Monitoring Setup — Restoration Decision
Monitoring Setup — Restoration Decision
Historical decision; superseded by the worked example at
docs/helix/05-deploy/monitoring-setup.md.
monitoring-setup is restored as the canonical deploy-activity artifact for
service-specific observability configuration and alerting readiness.
Decision
This artifact is restored rather than retired.
Current HELIX still requires docs/helix/05-deploy/monitoring-setup.md in the
deploy and iterate gates, and the deploy guidance still treats monitoring as a
first-class readiness concern. That responsibility is not replaced cleanly by a
deployment checklist, runbook, or metrics dashboard.
Why It Exists
- The deployment checklist confirms release readiness tasks were completed.
- The runbook explains how operators respond when something goes wrong.
- The metrics dashboard summarizes what the system is doing over time.
- Monitoring setup defines the concrete metrics, alerts, dashboards, logging, tracing, health checks, and SLO signals that must exist before release.
Canonical Inputs
- deployment strategy and rollout plan
- service architecture and dependency boundaries
- health-check surfaces and operational invariants
- on-call ownership, routing, and escalation paths
- security monitoring requirements when alerting or audit signals overlap
Minimum Prompt Bar
- Keep the setup service-specific rather than producing a generic observability checklist.
- Define the metrics, dashboards, logs, traces, and alerts that operators will actually use.
- Include measurable thresholds, routing, escalation ownership, and immediate containment actions where they matter.
- Tie health checks and SLI/SLO signals to deploy readiness and rollback decisions.

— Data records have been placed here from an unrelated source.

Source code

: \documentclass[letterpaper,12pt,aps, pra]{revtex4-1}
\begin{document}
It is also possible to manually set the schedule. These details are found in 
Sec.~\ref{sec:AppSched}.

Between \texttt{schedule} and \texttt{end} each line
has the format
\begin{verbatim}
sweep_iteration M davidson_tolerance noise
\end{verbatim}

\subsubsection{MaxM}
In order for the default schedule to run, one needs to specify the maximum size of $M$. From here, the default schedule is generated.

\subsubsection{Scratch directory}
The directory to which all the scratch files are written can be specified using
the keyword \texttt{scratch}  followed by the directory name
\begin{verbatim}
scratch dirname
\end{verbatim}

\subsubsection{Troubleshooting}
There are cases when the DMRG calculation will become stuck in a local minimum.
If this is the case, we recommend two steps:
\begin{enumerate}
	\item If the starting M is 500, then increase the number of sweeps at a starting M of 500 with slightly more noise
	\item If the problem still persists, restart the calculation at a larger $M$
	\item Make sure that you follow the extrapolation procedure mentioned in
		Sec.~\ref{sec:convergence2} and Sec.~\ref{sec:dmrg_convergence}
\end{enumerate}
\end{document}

- Link incident response expectations to the operator flow, and add runbook references once they exist.
Minimum Template Bar
- service summary
- metrics collection
- alerting rules
- dashboards
- logs and tracing
- health checks
- SLI/SLO tracking
- incident-response routing
Canonical Replacement Status
monitoring-setup is not replaced by deployment-checklist, runbook, or
metrics-dashboard. Those artifacts consume or reference observability setup,
but this document remains the canonical place where deploy-time monitoring
requirements are made explicit.
The deleted security-monitoring artifact stays superseded rather than
restored. Its surviving intent, security-focused alerts, audit signals,
escalation paths, and compliance-relevant monitoring, is now part of
monitoring-setup. Restoring a second deploy artifact for the same operational
surface would reintroduce overlap without adding a distinct prompt or template
responsibility.